IN THE UNITED STATES COURT OF APPEALS FILED FOR THE ELEVENTH CIRCUIT U.S. COURT OF APPEALS ________________________ ELEVENTH CIRCUIT AUGUST 29, 2007 No. 06-16106 THOMAS K. KAHN Non-Argument Calendar CLERK ________________________

BIA No. A78-411-350

DORA STELLA MEJIA-RESTREPO,

Petitioner,

versus

U.S. ATTORNEY GENERAL,

Respondent.

________________________

Petition for Review of a Decision of the Board of Immigration Appeals _________________________

(August 29, 2007)

Before TJOFLAT, BIRCH and DUBINA, Circuit Judges.

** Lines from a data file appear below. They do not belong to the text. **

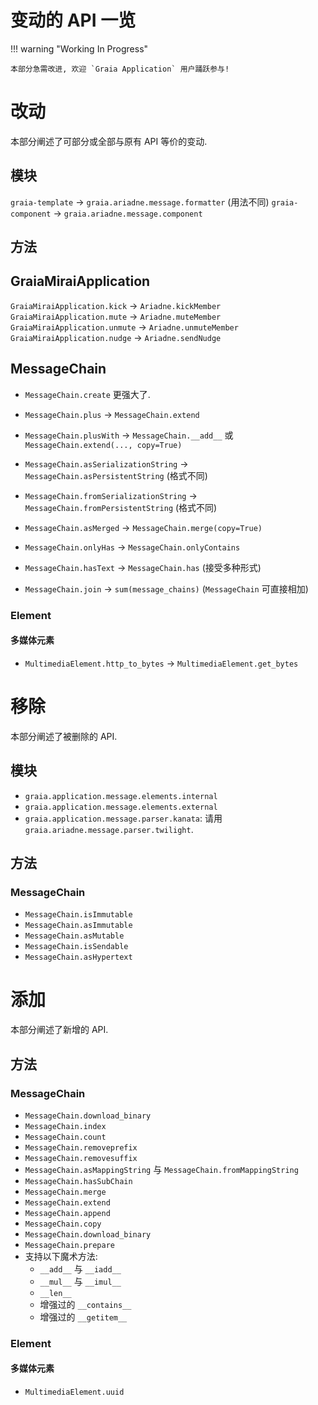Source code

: # 变动的 API 一览

!!! warning "Working In Progress"

    本部分急需改进, 欢迎 `Graia Application` 用户踊跃参与!

# 改动

本部分阐述了可部分或全部与原有 API 等价的变动.

## 模块

`graia-template` -> `graia.ariadne.message.formatter` (用法不同)
`graia-component` -> `graia.ariadne.message.component`

## 方法

## GraiaMiraiApplication

`GraiaMiraiApplication.kick` -> `Ariadne.kickMember`
`GraiaMiraiApplication.mute` -> `Ariadne.muteMember`
`GraiaMiraiApplication.unmute` -> `Ariadne.unmuteMember`
`GraiaMiraiApplication.nudge` -> `Ariadne.sendNudge`

## MessageChain

-   `MessageChain.create` 更强大了.

-   `MessageChain.plus` -> `MessageChain.extend`
-   `MessageChain.plusWith` -> `MessageChain.__add__` 或 `MessageChain.extend(..., copy=True)`
-   `MessageChain.asSerializationString` -> `MessageChain.asPersistentString` (格式不同)
-   `MessageChain.fromSerializationString` -> `MessageChain.fromPersistentString` (格式不同)
-   `MessageChain.asMerged` -> `MessageChain.merge(copy=True)`
-   `MessageChain.onlyHas` -> `MessageChain.onlyContains`
-   `MessageChain.hasText` -> `MessageChain.has` (接受多种形式)
-   `MessageChain.join` -> `sum(message_chains)` (`MessageChain` 可直接相加)

### Element

#### 多媒体元素

- `MultimediaElement.http_to_bytes` -> `MultimediaElement.get_bytes`

# 移除

本部分阐述了被删除的 API.

## 模块

-   `graia.application.message.elements.internal`
-   `graia.application.message.elements.external`
-   `graia.application.message.parser.kanata`: 请用 `graia.ariadne.message.parser.twilight`.

## 方法

### MessageChain

-   `MessageChain.isImmutable`
-   `MessageChain.asImmutable`
-   `MessageChain.asMutable`
-   `MessageChain.isSendable`
-   `MessageChain.asHypertext`

# 添加

本部分阐述了新增的 API.

## 方法

### MessageChain

-   `MessageChain.download_binary`
-   `MessageChain.index`
-   `MessageChain.count`
-   `MessageChain.removeprefix`
-   `MessageChain.removesuffix`
-   `MessageChain.asMappingString` 与 `MessageChain.fromMappingString`
-   `MessageChain.hasSubChain`
-   `MessageChain.merge`
-   `MessageChain.extend`
-   `MessageChain.append`
-   `MessageChain.copy`
-   `MessageChain.download_binary`
-   `MessageChain.prepare`
-   支持以下魔术方法:
    -   `__add__` 与 `__iadd__`
    -   `__mul__` 与 `__imul__`
    -   `__len__`
    -   增强过的 `__contains__`
    -   增强过的 `__getitem__`

### Element

#### 多媒体元素

- `MultimediaElement.uuid`
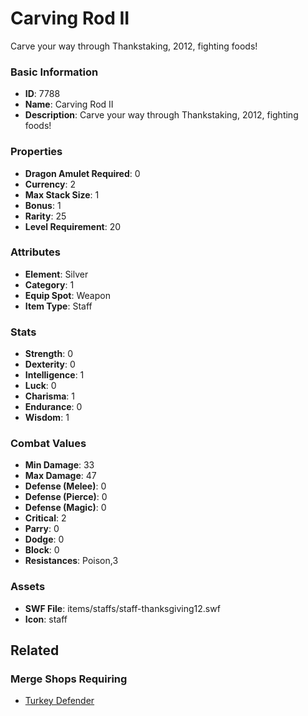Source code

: # Carving Rod II

Carve your way through Thankstaking, 2012, fighting foods!

### Basic Information

- **ID**: 7788
- **Name**: Carving Rod II
- **Description**: Carve your way through Thankstaking, 2012, fighting foods!

### Properties

- **Dragon Amulet Required**: 0
- **Currency**: 2
- **Max Stack Size**: 1
- **Bonus**: 1
- **Rarity**: 25
- **Level Requirement**: 20

### Attributes

- **Element**: Silver
- **Category**: 1
- **Equip Spot**: Weapon
- **Item Type**: Staff

### Stats

- **Strength**: 0
- **Dexterity**: 0
- **Intelligence**: 1
- **Luck**: 0
- **Charisma**: 1
- **Endurance**: 0
- **Wisdom**: 1

### Combat Values

- **Min Damage**: 33
- **Max Damage**: 47
- **Defense (Melee)**: 0
- **Defense (Pierce)**: 0
- **Defense (Magic)**: 0
- **Critical**: 2
- **Parry**: 0
- **Dodge**: 0
- **Block**: 0
- **Resistances**: Poison,3

### Assets

- **SWF File**: items/staffs/staff-thanksgiving12.swf
- **Icon**: staff

## Related

### Merge Shops Requiring

- [Turkey Defender](../merge-shops/123-turkey-defender.md)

PER CURIAM: Petitioner Dora Stella Mejia-Restrepo, a citizen of Colombia, petitions for

review of the order by the Board of Immigration Appeals (BIA) affirming the

Immigration judge’s (IJ’s) order of removal and denial of asylum under the

Immigration and Nationality Act (INA) § 208, 8 U.S.C. § 1158, withholding of

removal under INA § 241(b)(3)(A), 8 U.S.C. § 1231(b)(3)(A), and relief under the

United Nations Convention Against Torture and Other Cruel, Inhuman, or

Degrading Treatment or Punishment (CAT), 8 C.F.R § 208.16(c). In her petition,

Mejia-Restrepo argues that the BIA’s denial of asylum is not supported by

substantial evidence and that the IJ denied her due process. Because

Mejia-Restrepo does not challenge the BIA’s findings with regard to withholding

of removal or protection under the CAT, any argument with regard to those

findings has been abandoned. Djonda v. U.S. Att’y Gen., No. 06-11275,

manuscript op. at 9 (11th Cir. July 24, 2007).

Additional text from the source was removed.